Screen Shot 2020-04-07 at 9.19.23 AM

Thinking about a notorious Putnam problem

Consider the following Putnam question from the 2018 exam:

Consider a smooth function f:\Bbb{R}\to\Bbb{R} such that f\geq 0, and f(0)=0 and f(1)=1. Prove that there exists a point x and a positive integer n such that f^{(n)}(x)<0.

This is a problem from the 2018 Putnam, and only 10 students were able to solve it completely, making it the hardest question on the exam. I spent a day thinking about it, and my “proof” differs a lot from the official solutions, and is really a heuristic.

Proof: Assume that there does not exist any x and n such that f^{(n)}(x)<0. We will compare f with functions of the form x^n in [0,1]. We will prove that f\leq x^n on [0,1]. Because x^n\to 0 on [0,1) as n\to\infty, we will have proven that f=0 on [0,1) and f(1)=1. Hence, f cannot be smooth.

Why is f\leq x^n?
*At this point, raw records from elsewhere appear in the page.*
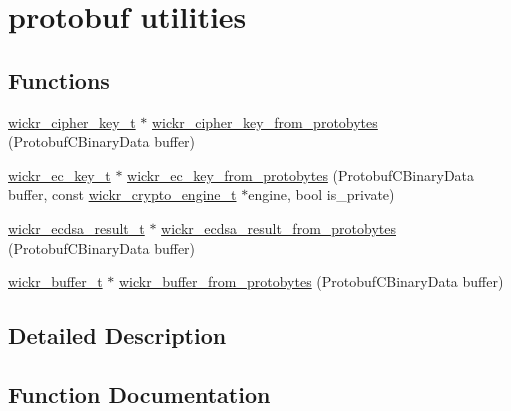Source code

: \hypertarget{group__protobuf__utils}{}\section{protobuf utilities}
\label{group__protobuf__utils}
\subsection*{Functions}
\begin{DoxyCompactItemize}
\item 
\hyperlink{structwickr__cipher__key}{wickr\+\_\+cipher\+\_\+key\+\_\+t} $\ast$ \hyperlink{group__protobuf__utils_ga29c41b9d38441ba0fc54c7ffc0ea91a4}{wickr\+\_\+cipher\+\_\+key\+\_\+from\+\_\+protobytes} (Protobuf\+C\+Binary\+Data buffer)
\item 
\hyperlink{structwickr__ec__key}{wickr\+\_\+ec\+\_\+key\+\_\+t} $\ast$ \hyperlink{group__protobuf__utils_gac18223ab7af7d533ac09084f3c2caa4b}{wickr\+\_\+ec\+\_\+key\+\_\+from\+\_\+protobytes} (Protobuf\+C\+Binary\+Data buffer, const \hyperlink{structwickr__crypto__engine}{wickr\+\_\+crypto\+\_\+engine\+\_\+t} $\ast$engine, bool is\+\_\+private)
\item 
\hyperlink{structwickr__ecdsa__result}{wickr\+\_\+ecdsa\+\_\+result\+\_\+t} $\ast$ \hyperlink{group__protobuf__utils_ga3b5c6c2941820a16a527fccebb0b8821}{wickr\+\_\+ecdsa\+\_\+result\+\_\+from\+\_\+protobytes} (Protobuf\+C\+Binary\+Data buffer)
\item 
\hyperlink{structwickr__buffer}{wickr\+\_\+buffer\+\_\+t} $\ast$ \hyperlink{group__protobuf__utils_ga82aef3139be67d3646dc1e76c31a3352}{wickr\+\_\+buffer\+\_\+from\+\_\+protobytes} (Protobuf\+C\+Binary\+Data buffer)
\end{DoxyCompactItemize}


\subsection{Detailed Description}


\subsection{Function Documentation}
\mbox{\label{group__protobuf__utils_ga82aef3139be67d3646dc1e76c31a3352}} 
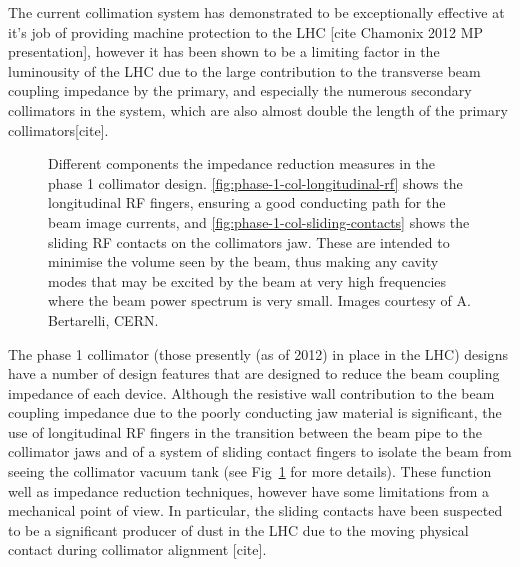 The current collimation system has demonstrated to be exceptionally effective at it's job of providing machine protection to the LHC [cite Chamonix 2012 MP presentation], however it has been shown to be a limiting factor in the luminousity of the LHC due to the large contribution to the transverse beam coupling impedance by the primary, and especially the numerous secondary collimators in the system, which are also almost double the length of the primary collimators[cite]. 

\begin{figure}
\label{fig:phase-1-rf}
\caption{Different components the impedance reduction measures in the phase 1 collimator design. \ref{fig:phase-1-col-longitudinal-rf} shows the longitudinal RF fingers, ensuring a good conducting path for the beam image currents, and \ref{fig:phase-1-col-sliding-contacts} shows the sliding RF contacts on the collimators jaw. These are intended to minimise the volume seen by the beam, thus making any cavity modes that may be excited by the beam at very high frequencies where the beam power spectrum is very small. Images courtesy of A. Bertarelli, CERN.}
\end{figure}

The phase 1 collimator (those presently (as of 2012) in place in the LHC) designs have a number of design features that are designed to reduce the beam coupling impedance of each device. Although the resistive wall contribution to the beam coupling impedance due to the poorly conducting jaw material is significant, the use of longitudinal RF fingers in the transition between the beam pipe to the collimator jaws and of a system of sliding contact fingers to isolate the beam from seeing the collimator vacuum tank (see Fig~\ref{fig:phase-1-rf} for more details). These function well as impedance reduction techniques, however have some limitations from a mechanical point of view. In particular, the sliding contacts have been suspected to be a significant producer of dust in the LHC due to the moving physical contact during collimator alignment [cite].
Let us first analyze what f looks like. It is easy to see that f(x)=0 for x\leq 0. This is because as f\geq 0, if f(x)>0 for x<0, when f will have to decrease to 0 at x=0. Hence, there will be a negative derivative involved, which is a contradiction. Hence, f(x)=0 for x\leq 0, and by continuity of derivatives for smooth functions, all derivatives at x=0 are also 0.
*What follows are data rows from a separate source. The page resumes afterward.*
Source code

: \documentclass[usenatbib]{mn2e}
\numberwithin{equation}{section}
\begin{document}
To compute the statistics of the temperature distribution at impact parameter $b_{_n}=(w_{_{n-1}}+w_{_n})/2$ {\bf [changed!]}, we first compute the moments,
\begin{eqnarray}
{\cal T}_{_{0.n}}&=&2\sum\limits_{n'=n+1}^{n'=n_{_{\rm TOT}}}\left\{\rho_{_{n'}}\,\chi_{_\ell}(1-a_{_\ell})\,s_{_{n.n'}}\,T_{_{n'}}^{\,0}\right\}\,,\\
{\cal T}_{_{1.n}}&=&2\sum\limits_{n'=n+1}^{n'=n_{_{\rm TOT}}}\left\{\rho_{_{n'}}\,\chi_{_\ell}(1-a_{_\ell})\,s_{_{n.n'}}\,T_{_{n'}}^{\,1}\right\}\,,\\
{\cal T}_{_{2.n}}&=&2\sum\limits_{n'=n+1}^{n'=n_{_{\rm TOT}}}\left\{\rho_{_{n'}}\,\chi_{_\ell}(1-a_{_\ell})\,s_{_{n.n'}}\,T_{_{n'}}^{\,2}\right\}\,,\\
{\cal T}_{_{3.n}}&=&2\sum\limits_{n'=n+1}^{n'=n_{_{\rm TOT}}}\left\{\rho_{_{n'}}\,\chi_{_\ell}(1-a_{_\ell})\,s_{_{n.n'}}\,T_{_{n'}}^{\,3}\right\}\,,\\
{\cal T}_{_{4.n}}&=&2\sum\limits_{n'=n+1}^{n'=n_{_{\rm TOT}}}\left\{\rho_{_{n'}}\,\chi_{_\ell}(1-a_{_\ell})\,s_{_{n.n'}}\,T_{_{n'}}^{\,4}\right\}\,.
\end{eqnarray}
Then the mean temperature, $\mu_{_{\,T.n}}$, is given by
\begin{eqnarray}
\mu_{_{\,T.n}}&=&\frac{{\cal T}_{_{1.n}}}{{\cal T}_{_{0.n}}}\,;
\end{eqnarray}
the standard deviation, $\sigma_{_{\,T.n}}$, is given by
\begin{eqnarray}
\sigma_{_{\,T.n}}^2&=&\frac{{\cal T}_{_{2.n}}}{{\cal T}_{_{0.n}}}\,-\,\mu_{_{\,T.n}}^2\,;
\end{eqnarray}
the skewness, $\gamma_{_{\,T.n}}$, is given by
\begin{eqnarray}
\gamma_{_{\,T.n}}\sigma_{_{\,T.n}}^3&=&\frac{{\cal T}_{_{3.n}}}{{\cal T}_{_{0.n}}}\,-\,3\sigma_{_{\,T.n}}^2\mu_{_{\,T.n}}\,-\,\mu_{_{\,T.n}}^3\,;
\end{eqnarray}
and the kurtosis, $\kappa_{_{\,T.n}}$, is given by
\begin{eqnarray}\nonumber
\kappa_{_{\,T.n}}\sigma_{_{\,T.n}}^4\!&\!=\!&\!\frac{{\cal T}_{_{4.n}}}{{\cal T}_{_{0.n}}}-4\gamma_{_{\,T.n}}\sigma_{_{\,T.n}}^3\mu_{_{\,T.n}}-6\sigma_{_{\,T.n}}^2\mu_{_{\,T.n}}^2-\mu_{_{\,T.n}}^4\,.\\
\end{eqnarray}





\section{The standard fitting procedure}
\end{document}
Now consider the functions x^n, which are 0 at x=0 and 1 at x=1. These are the same endpoints for f(x) in [0,1]. If f(x) ever crosses x^n in [0,1), then it will have a higher nth derivative than x^n at the point of intersection. As its (n+1)th derivative is also non-negative, f will just keep shooting above x^n, and hence never “return” to x^n at x=1. This contradicts the fact that f(1)=1. Hence, f will always be bounded above by x^n in [0,1]. As this is true for all n, f=0 on [0,1) and f(1)=1. This contradicts the fact that f is continuous.